I went inside the house and Helen and the kids were all in bed and sound asleep, so I didn't say anything about it that night. And the next morning, when I had a chance to think about it, I didn't say anything at all. Mostly, I suppose, because I knew no one would believe me and that I'd have to take a lot of kidding about automatic tractors.

Heath got his plowing done and his crops in, well ahead of everyone in the valley. The crops came up in good shape and we had good growing weather; then along in June we got a spell of wet, and everyone got behind with corn plowing because you can't go out in the field when the ground is soggy. All of us chored around our places, fixing fences and doing other odd jobs, cussing out the rain and watching the weeds grow like mad in the unplowed field.

All of us, that is, except Heath. His corn was clean as a whistle and you had to hunt to find a weed. Jingo stopped by one day and asked him how he managed, but Heath just laughed a little, in that quiet way of his, and talked of something else.

The first apples finally were big enough for green-apple pies and there is no one in the county makes better green-apple pies than Helen. She wins prizes with her pies every year at the county fair and she is proud of them.

One day she wrapped up a couple of pies and took them over to the Heaths. It's a neighborly way we have of doing in the valley, with the women running back and forth from one neighbor to another with their cooking. Each of them has some dish she likes to show off to the neighbors and it's a sort of harmless way of bragging.

Helen and the Heaths got along just swell. She was late in getting home and I was starting supper, with the kids yelling they were hungry when-do-we-eat-around-here, when she finally showed up.

She was full of talk about the Heaths – how they had fixed up the house, you never would have thought anyone could do so much to such a terribly run-down place as they had, and about the garden they had – especially about the garden. It was a big one, she said, and beautifully taken care of and it was full of vegetables she had never seen before. The funniest things you ever saw, she said. Not the ordinary kind of vegetables.

We talked some about those vegetables, speculating that maybe the Heaths had brought the seeds out with them from behind the Iron Curtain, although so far as I could remember, vegetables were vegetables, no matter where you were. They grew the same things in Russia or Rumania or Timbuktu as we did. And, anyhow, by this time I was getting a little skeptical about that story of their escaping from Rumania.

But we didn't have the time for much serious speculation on the Heaths, although there was plenty of casual gossip going around the neighborhood. Haying came along and then the small-grain harvest and everyone was busy. The hay was good and the small-grain crop was fair, but it didn't look like we'd get much corn. For we hit a drought. That's the way it goes – too much rain in June, not enough in August.

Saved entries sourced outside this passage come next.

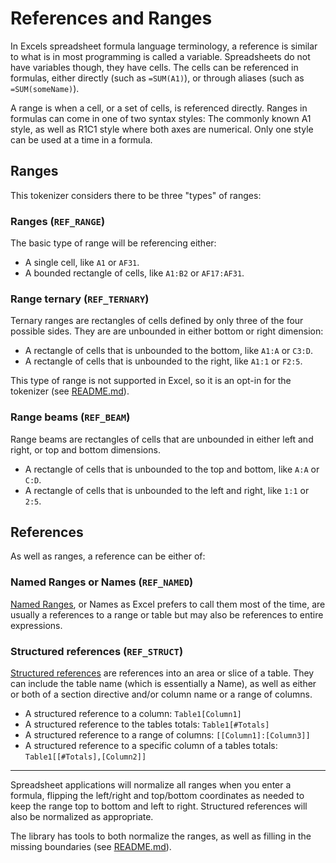 # References and Ranges

In Excels spreadsheet formula language terminology, a reference is similar to what is in most programming is called a variable. Spreadsheets do not have variables though, they have cells. The cells can be referenced in formulas, either directly (such as `=SUM(A1)`), or through aliases (such as `=SUM(someName)`).

A range is when a cell, or a set of cells, is referenced directly. Ranges in formulas can come in one of two syntax styles: The commonly known A1 style, as well as R1C1 style where both axes are numerical. Only one style can be used at a time in a formula.

## Ranges

This tokenizer considers there to be three "types" of ranges:

### Ranges (`REF_RANGE`)

The basic type of range will be referencing either:

* A single cell, like `A1` or `AF31`.
* A bounded rectangle of cells, like `A1:B2` or `AF17:AF31`.

### Range ternary (`REF_TERNARY`)

Ternary ranges are rectangles of cells defined by only three of the four possible sides. They are are unbounded in either bottom or right dimension:

* A rectangle of cells that is unbounded to the bottom, like `A1:A` or `C3:D`.
* A rectangle of cells that is unbounded to the right, like `A1:1` or `F2:5`.

This type of range is not supported in Excel, so it is an opt-in for the tokenizer (see [README.md](./README.md)).

### Range beams (`REF_BEAM`)

Range beams are rectangles of cells that are unbounded in either left and right, or top and bottom dimensions.

* A rectangle of cells that is unbounded to the top and bottom, like `A:A` or `C:D`.
* A rectangle of cells that is unbounded to the left and right, like `1:1` or `2:5`.


## References

As well as ranges, a reference can be either of:

### Named Ranges or Names  (`REF_NAMED`)

[Named Ranges][named], or Names as Excel prefers to call them most of the time, are usually a references to a range or table but may also be references to entire expressions.

### Structured references (`REF_STRUCT`)

[Structured references][srefs] are references into an area or slice of a table. They can include the table name (which is essentially a Name), as well as either or both of a section directive and/or column name or a range of columns.

* A structured reference to a column: `Table1[Column1]`
* A structured reference to the tables totals: `Table1[#Totals]`
* A structured reference to a range of columns: `[[Column1]:[Column3]]`
* A structured reference to a specific column of a tables totals: `Table1[[#Totals],[Column2]]`

---

Spreadsheet applications will normalize all ranges when you enter a formula, flipping the left/right and top/bottom coordinates as needed to keep the range top to bottom and left to right. Structured references will also be normalized as appropriate.

The library has tools to both normalize the ranges, as well as filling in the missing boundaries (see [README.md](./README.md)).


[named]: https://support.microsoft.com/en-us/office/define-and-use-names-in-formulas-4d0f13ac-53b7-422e-afd2-abd7ff379c64
[srefs]: https://support.microsoft.com/en-us/office/using-structured-references-with-excel-tables-f5ed2452-2337-4f71-bed3-c8ae6d2b276e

We watched the corn and watched the sky and felt hopeful when a cloud showed up, but the clouds never meant a thing. It just seems at times that God isn't on your side.

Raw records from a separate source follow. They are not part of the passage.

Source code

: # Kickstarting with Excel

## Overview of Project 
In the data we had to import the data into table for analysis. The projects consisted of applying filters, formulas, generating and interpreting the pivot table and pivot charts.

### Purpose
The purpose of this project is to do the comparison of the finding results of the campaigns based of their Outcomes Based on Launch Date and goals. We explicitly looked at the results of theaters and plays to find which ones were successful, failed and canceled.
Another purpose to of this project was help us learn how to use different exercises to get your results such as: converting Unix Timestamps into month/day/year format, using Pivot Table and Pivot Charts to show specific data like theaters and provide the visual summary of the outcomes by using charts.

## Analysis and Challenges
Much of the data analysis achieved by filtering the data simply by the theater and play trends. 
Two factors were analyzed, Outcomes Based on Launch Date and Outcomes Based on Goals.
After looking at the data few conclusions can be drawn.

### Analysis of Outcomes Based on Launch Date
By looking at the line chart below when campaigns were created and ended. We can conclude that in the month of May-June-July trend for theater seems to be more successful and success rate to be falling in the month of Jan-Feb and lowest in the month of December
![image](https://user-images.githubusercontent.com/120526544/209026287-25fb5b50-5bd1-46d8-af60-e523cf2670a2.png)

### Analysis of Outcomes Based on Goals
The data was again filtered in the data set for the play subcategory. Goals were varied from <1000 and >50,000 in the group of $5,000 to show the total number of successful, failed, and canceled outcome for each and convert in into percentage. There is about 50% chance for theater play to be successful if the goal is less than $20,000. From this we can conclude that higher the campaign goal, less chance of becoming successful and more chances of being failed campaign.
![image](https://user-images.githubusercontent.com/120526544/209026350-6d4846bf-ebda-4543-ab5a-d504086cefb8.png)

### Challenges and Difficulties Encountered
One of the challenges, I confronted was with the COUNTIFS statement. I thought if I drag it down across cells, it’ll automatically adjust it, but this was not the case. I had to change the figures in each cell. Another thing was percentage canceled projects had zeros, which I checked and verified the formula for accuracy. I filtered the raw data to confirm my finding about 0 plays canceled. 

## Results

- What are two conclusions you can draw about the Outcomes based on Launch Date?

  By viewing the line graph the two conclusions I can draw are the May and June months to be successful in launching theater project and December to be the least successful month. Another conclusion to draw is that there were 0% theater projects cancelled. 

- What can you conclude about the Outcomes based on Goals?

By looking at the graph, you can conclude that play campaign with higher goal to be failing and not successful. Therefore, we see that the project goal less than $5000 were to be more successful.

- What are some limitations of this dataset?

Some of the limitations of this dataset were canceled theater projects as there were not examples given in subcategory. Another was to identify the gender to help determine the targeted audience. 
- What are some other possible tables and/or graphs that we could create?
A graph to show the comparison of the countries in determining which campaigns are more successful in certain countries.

Then one morning Jingo Harris showed up and stood around, first on one foot, then the other, talking to me while I worked on an old corn binder that was about worn out and which it didn't look nohow I'd need to use that year.

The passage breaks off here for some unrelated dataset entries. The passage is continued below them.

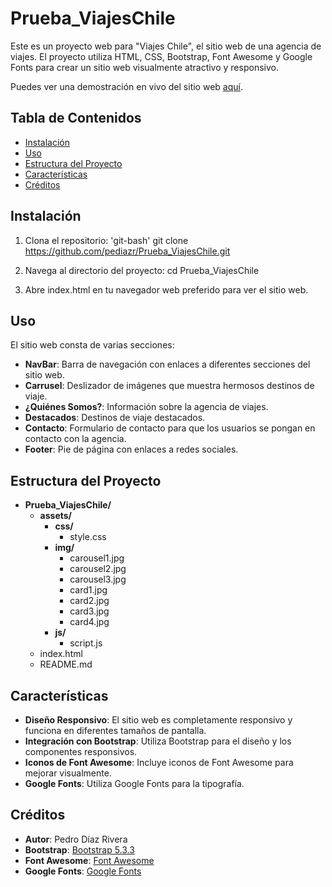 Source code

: # Prueba_ViajesChile

Este es un proyecto web para "Viajes Chile", el sitio web de una agencia de viajes. El proyecto utiliza HTML, CSS, Bootstrap, Font Awesome y Google Fonts para crear un sitio web visualmente atractivo y responsivo.

Puedes ver una demostración en vivo del sitio web [aquí](https://pediazr.github.io/Prueba_ViajesChile/).

## Tabla de Contenidos

- [Instalación](#instalación)
- [Uso](#uso)
- [Estructura del Proyecto](#estructura-del-proyecto)
- [Características](#características)
- [Créditos](#créditos)

## Instalación

1. Clona el repositorio:
   'git-bash'
   git clone https://github.com/pediazr/Prueba_ViajesChile.git

2. Navega al directorio del proyecto:
    cd Prueba_ViajesChile

3. Abre index.html en tu navegador web preferido para ver el sitio web.

## Uso

El sitio web consta de varias secciones:
- **NavBar**: Barra de navegación con enlaces a diferentes secciones del sitio web.
- **Carrusel**: Deslizador de imágenes que muestra hermosos destinos de viaje.
- **¿Quiénes Somos?**: Información sobre la agencia de viajes.
- **Destacados**: Destinos de viaje destacados.
- **Contacto**: Formulario de contacto para que los usuarios se pongan en contacto con la agencia.
- **Footer**: Pie de página con enlaces a redes sociales.

## Estructura del Proyecto

- **Prueba_ViajesChile/**
  - **assets/**
    - **css/**
      - style.css
    - **img/**
      - carousel1.jpg
      - carousel2.jpg
      - carousel3.jpg
      - card1.jpg
      - card2.jpg
      - card3.jpg
      - card4.jpg
    - **js/**
      - script.js
  - index.html
  - README.md

## Características

- **Diseño Responsivo**: El sitio web es completamente responsivo y funciona en diferentes tamaños de pantalla.
- **Integración con Bootstrap**: Utiliza Bootstrap para el diseño y los componentes responsivos.
- **Iconos de Font Awesome**: Incluye iconos de Font Awesome para mejorar visualmente.
- **Google Fonts**: Utiliza Google Fonts para la tipografía.

## Créditos

- **Autor**: Pedro Díaz Rivera
- **Bootstrap**: [Bootstrap 5.3.3](https://getbootstrap.com/)
- **Font Awesome**: [Font Awesome](https://fontawesome.com/)
- **Google Fonts**: [Google Fonts](https://fonts.google.com/)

“Jingo,” I said, after I'd watched him fidget for an hour or more, “you got something on your mind?”

He blurted it out then. “Heath got rain last night,” he said.

“No one else did,” I told him.

“I guess you're right,” said Jingo. “Heath's the only one.”

He told me how he'd gone to cut through Heath's north cornfield, carrying back a couple of balls of binder twine he'd borrowed from Bert Smith. It wasn't until he'd crawled through the fence that he noticed the field was wet, soaked by a heavy rain.

“It must have happened in the night,” he said.

He thought it was funny, but figured maybe there had been a shower across the lower end of the valley, although as a rule rains travel up and down the valley, not across it. But when he had crossed the corner of the field and crawled through the fence, he noticed it hadn't rained at all. So he went back and walked around the field and the rain had fallen on the field, but nowhere else. It began at the fence and ended at the fence.